We discuss the RMR complexity a process incurs per passage as follows. As described in Lemma 2 of Jayanti and Joshi’s work [7], the \({\textsc {Registry}}.\mathtt{write}()\) operation incurs \(O(\log n)\) RMRs and the \({\textsc {Registry}}.\mathtt{findmin}()\) operation incurs O(1) RMRs on both CC and DSM machines. On DSM machines, where we host the variables \({\textsc {Go}}[p]\) and \({\textsc {Exiting}}[p]\) in p’s memory partition, p’s operations on these variables incur zero RMRs. Therefore, on DSM machines our algorithm incurs \(O(\log n)\) RMR per passage.
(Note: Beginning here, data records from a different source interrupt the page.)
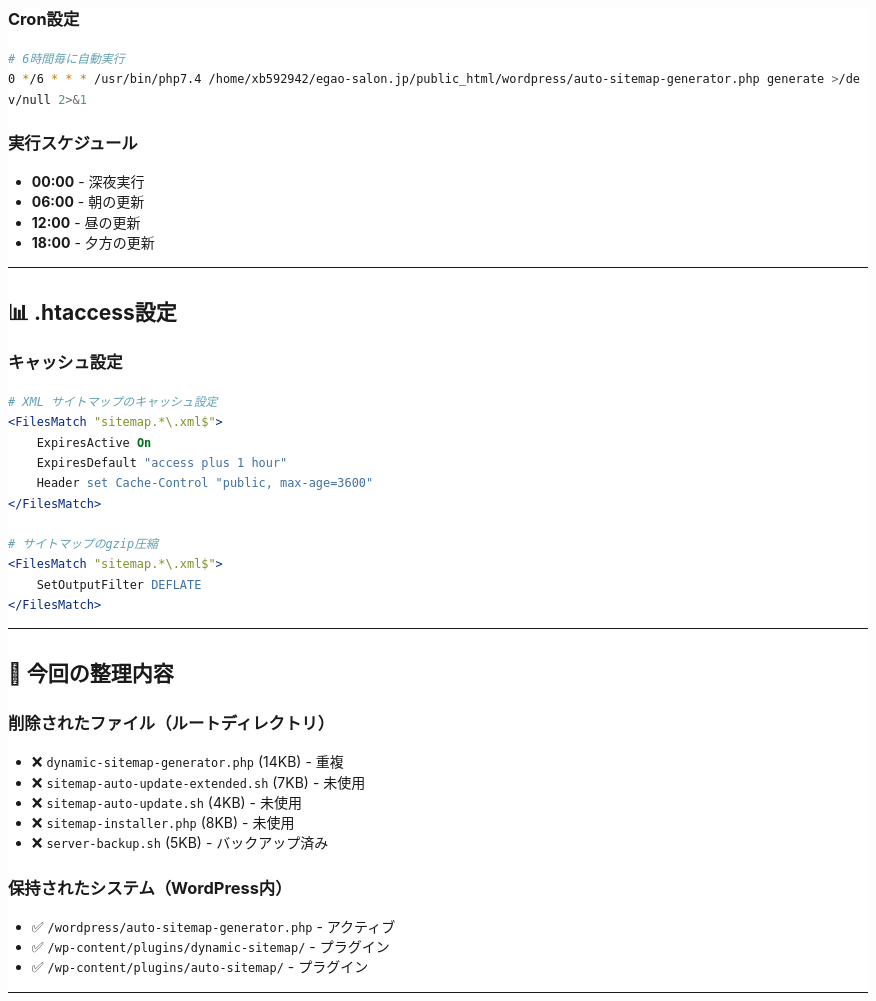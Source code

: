 ### **Cron設定**
```bash
# 6時間毎に自動実行
0 */6 * * * /usr/bin/php7.4 /home/xb592942/egao-salon.jp/public_html/wordpress/auto-sitemap-generator.php generate >/dev/null 2>&1
```

### **実行スケジュール**
- **00:00** - 深夜実行
- **06:00** - 朝の更新
- **12:00** - 昼の更新
- **18:00** - 夕方の更新

---

## 📊 .htaccess設定

### **キャッシュ設定**
```apache
# XML サイトマップのキャッシュ設定
<FilesMatch "sitemap.*\.xml$">
    ExpiresActive On
    ExpiresDefault "access plus 1 hour"
    Header set Cache-Control "public, max-age=3600"
</FilesMatch>

# サイトマップのgzip圧縮
<FilesMatch "sitemap.*\.xml$">
    SetOutputFilter DEFLATE
</FilesMatch>
```

---

## 🎯 今回の整理内容

### **削除されたファイル（ルートディレクトリ）**
- ❌ `dynamic-sitemap-generator.php` (14KB) - 重複
- ❌ `sitemap-auto-update-extended.sh` (7KB) - 未使用
- ❌ `sitemap-auto-update.sh` (4KB) - 未使用
- ❌ `sitemap-installer.php` (8KB) - 未使用
- ❌ `server-backup.sh` (5KB) - バックアップ済み

### **保持されたシステム（WordPress内）**
- ✅ `/wordpress/auto-sitemap-generator.php` - アクティブ
- ✅ `/wp-content/plugins/dynamic-sitemap/` - プラグイン
- ✅ `/wp-content/plugins/auto-sitemap/` - プラグイン

---
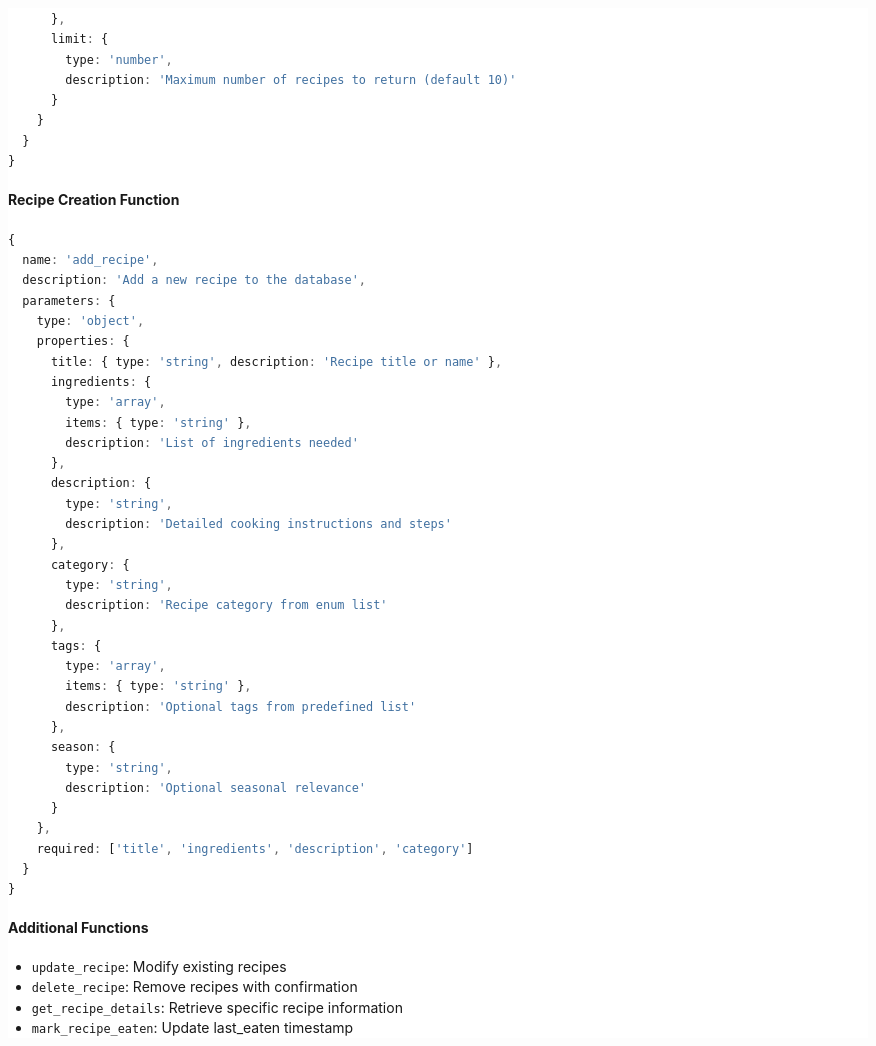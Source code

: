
 ```typescript
      },
      limit: {
        type: 'number',
        description: 'Maximum number of recipes to return (default 10)'
      }
    }
  }
}
```

#### Recipe Creation Function

```typescript
{
  name: 'add_recipe',
  description: 'Add a new recipe to the database',
  parameters: {
    type: 'object',
    properties: {
      title: { type: 'string', description: 'Recipe title or name' },
      ingredients: {
        type: 'array',
        items: { type: 'string' },
        description: 'List of ingredients needed'
      },
      description: {
        type: 'string',
        description: 'Detailed cooking instructions and steps'
      },
      category: {
        type: 'string',
        description: 'Recipe category from enum list'
      },
      tags: {
        type: 'array',
        items: { type: 'string' },
        description: 'Optional tags from predefined list'
      },
      season: {
        type: 'string',
        description: 'Optional seasonal relevance'
      }
    },
    required: ['title', 'ingredients', 'description', 'category']
  }
}
```

#### Additional Functions

- `update_recipe`: Modify existing recipes
- `delete_recipe`: Remove recipes with confirmation
- `get_recipe_details`: Retrieve specific recipe information
- `mark_recipe_eaten`: Update last_eaten timestamp
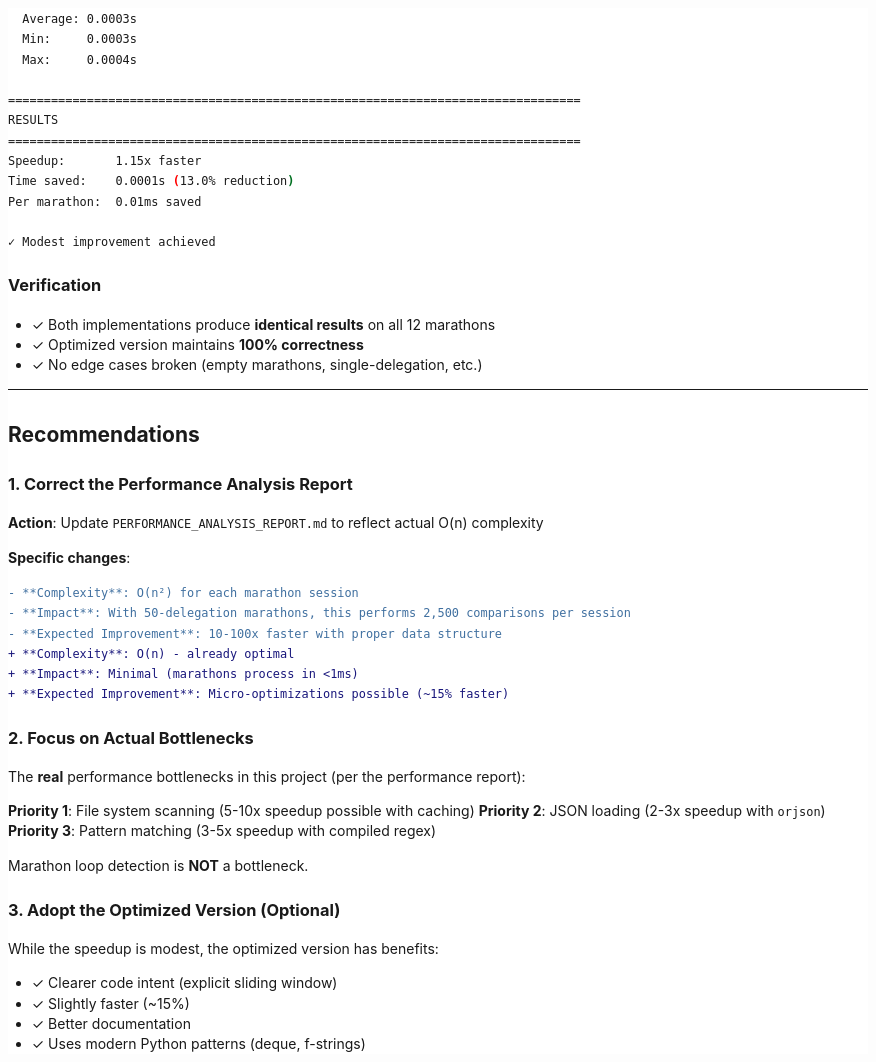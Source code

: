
 ```bash
  Average: 0.0003s
  Min:     0.0003s
  Max:     0.0004s

================================================================================
RESULTS
================================================================================
Speedup:       1.15x faster
Time saved:    0.0001s (13.0% reduction)
Per marathon:  0.01ms saved

✓ Modest improvement achieved
```

### Verification
- ✓ Both implementations produce **identical results** on all 12 marathons
- ✓ Optimized version maintains **100% correctness**
- ✓ No edge cases broken (empty marathons, single-delegation, etc.)

---

## Recommendations

### 1. Correct the Performance Analysis Report
**Action**: Update `PERFORMANCE_ANALYSIS_REPORT.md` to reflect actual O(n) complexity

**Specific changes**:
```diff
- **Complexity**: O(n²) for each marathon session
- **Impact**: With 50-delegation marathons, this performs 2,500 comparisons per session
- **Expected Improvement**: 10-100x faster with proper data structure
+ **Complexity**: O(n) - already optimal
+ **Impact**: Minimal (marathons process in <1ms)
+ **Expected Improvement**: Micro-optimizations possible (~15% faster)
```

### 2. Focus on Actual Bottlenecks
The **real** performance bottlenecks in this project (per the performance report):

**Priority 1**: File system scanning (5-10x speedup possible with caching)
**Priority 2**: JSON loading (2-3x speedup with `orjson`)
**Priority 3**: Pattern matching (3-5x speedup with compiled regex)

Marathon loop detection is **NOT** a bottleneck.

### 3. Adopt the Optimized Version (Optional)
While the speedup is modest, the optimized version has benefits:
- ✓ Clearer code intent (explicit sliding window)
- ✓ Slightly faster (~15%)
- ✓ Better documentation
- ✓ Uses modern Python patterns (deque, f-strings)
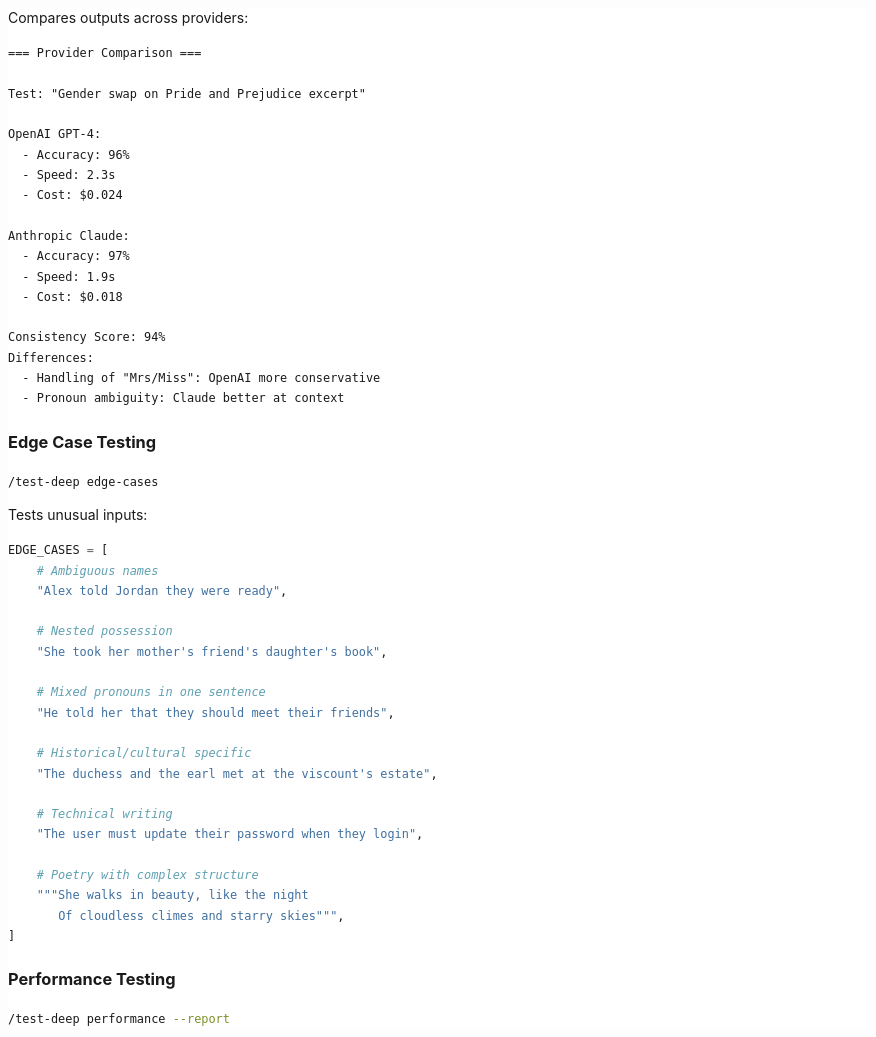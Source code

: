 Compares outputs across providers:
```
=== Provider Comparison ===

Test: "Gender swap on Pride and Prejudice excerpt"

OpenAI GPT-4:
  - Accuracy: 96%
  - Speed: 2.3s
  - Cost: $0.024

Anthropic Claude:
  - Accuracy: 97%
  - Speed: 1.9s
  - Cost: $0.018

Consistency Score: 94%
Differences:
  - Handling of "Mrs/Miss": OpenAI more conservative
  - Pronoun ambiguity: Claude better at context
```

### Edge Case Testing
```bash
/test-deep edge-cases
```

Tests unusual inputs:
```python
EDGE_CASES = [
    # Ambiguous names
    "Alex told Jordan they were ready",

    # Nested possession
    "She took her mother's friend's daughter's book",

    # Mixed pronouns in one sentence
    "He told her that they should meet their friends",

    # Historical/cultural specific
    "The duchess and the earl met at the viscount's estate",

    # Technical writing
    "The user must update their password when they login",

    # Poetry with complex structure
    """She walks in beauty, like the night
       Of cloudless climes and starry skies""",
]
```

### Performance Testing
```bash
/test-deep performance --report
```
On CC machines, similarly, it would be tempting to believe that all these other operations incur constant RMRs, however, it depends on the way the cache is managed in the machine. Therefore, for this discussion we divide CC machines into two categories: (1) strict CC machines and (2) relaxed CC machines, which we describe below and discuss how the RMR is calculated in each category. On strict CC machines, a process will incur an RMR when a failed CAS is performed on a variable it is about to read even though the process had a cached copy of the variable prior to the CAS. On relaxed CC machines a process will not incur an RMR if a CAS operation fails on a variable it is about to read. Note, this behavior of incurring RMRs on CC machines is in addition to our discussion from Sect. 2. Therefore, the RMR complexity remains \(O(\log n)\) on the relaxed CC machines (similar to DSM machines), but shoots up to O(n) on strict CC machines for the following reason. Assume a process p is waiting to enter the CS at Line 9, \(n/2 - 1\) processes are in the Remainder section and there are n / 2 processes that are about to execute Line 28 to perform a CAS on \({\textsc {Go}}[p]\). Out of these processes only one performs the CAS, goes back to the Remainder while letting p into the CS due to the CAS, and the rest \(n/2 - 1\) process have still not executed Line 28. Now there are n / 2 processes in the Remainder section, p in the CS, and \(n/2 - 1\) processes that are about to execute Line 28 to perform a CAS on \({\textsc {Go}}[p]\). Assume p completes the CS, executes the Exit section, and goes back to Remainder section. Meanwhile the n / 2 processes from Remainder come out of the Remainder for a new passage and queue up. p then queues up behind these processes with a new token and starts waiting at Line 9 to enter the CS. At this moment those \(n/2 - 1\) processes that had stopped at Line 28 execute a step causing a failed CAS. This causes p to incur an RMR for every failed CAS incurring O(n) RMRs. Therefore, on strict CC machines our algorithm incurs O(n) RMRs per passage. To summarize, the algorithm incurs \(O(\log n)\) RMRs per passage on DSM and relaxed CC machines, and O(n) RMRs per passage on strict CC machines. Likewise, it incurs \(O(f + \log n)\) RMRs per super-passage on DSM and relaxed CC machines, and \(O(f + n)\) RMRs per super-passage on strict CC machines.

3.5 Main Theorem

The theorem below summarizes the result of our paper.

Theorem 1

The algorithm in Fig. 1 is an abortable recoverable mutual exclusion algorithm for n processes and satisfies properties P1-P8 described in Sect. 2. The algorithm incurs \(O(\log n)\) RMRs per passage on DSM and relaxed CC machines and O(n) RMRs per passage on strict CC machines.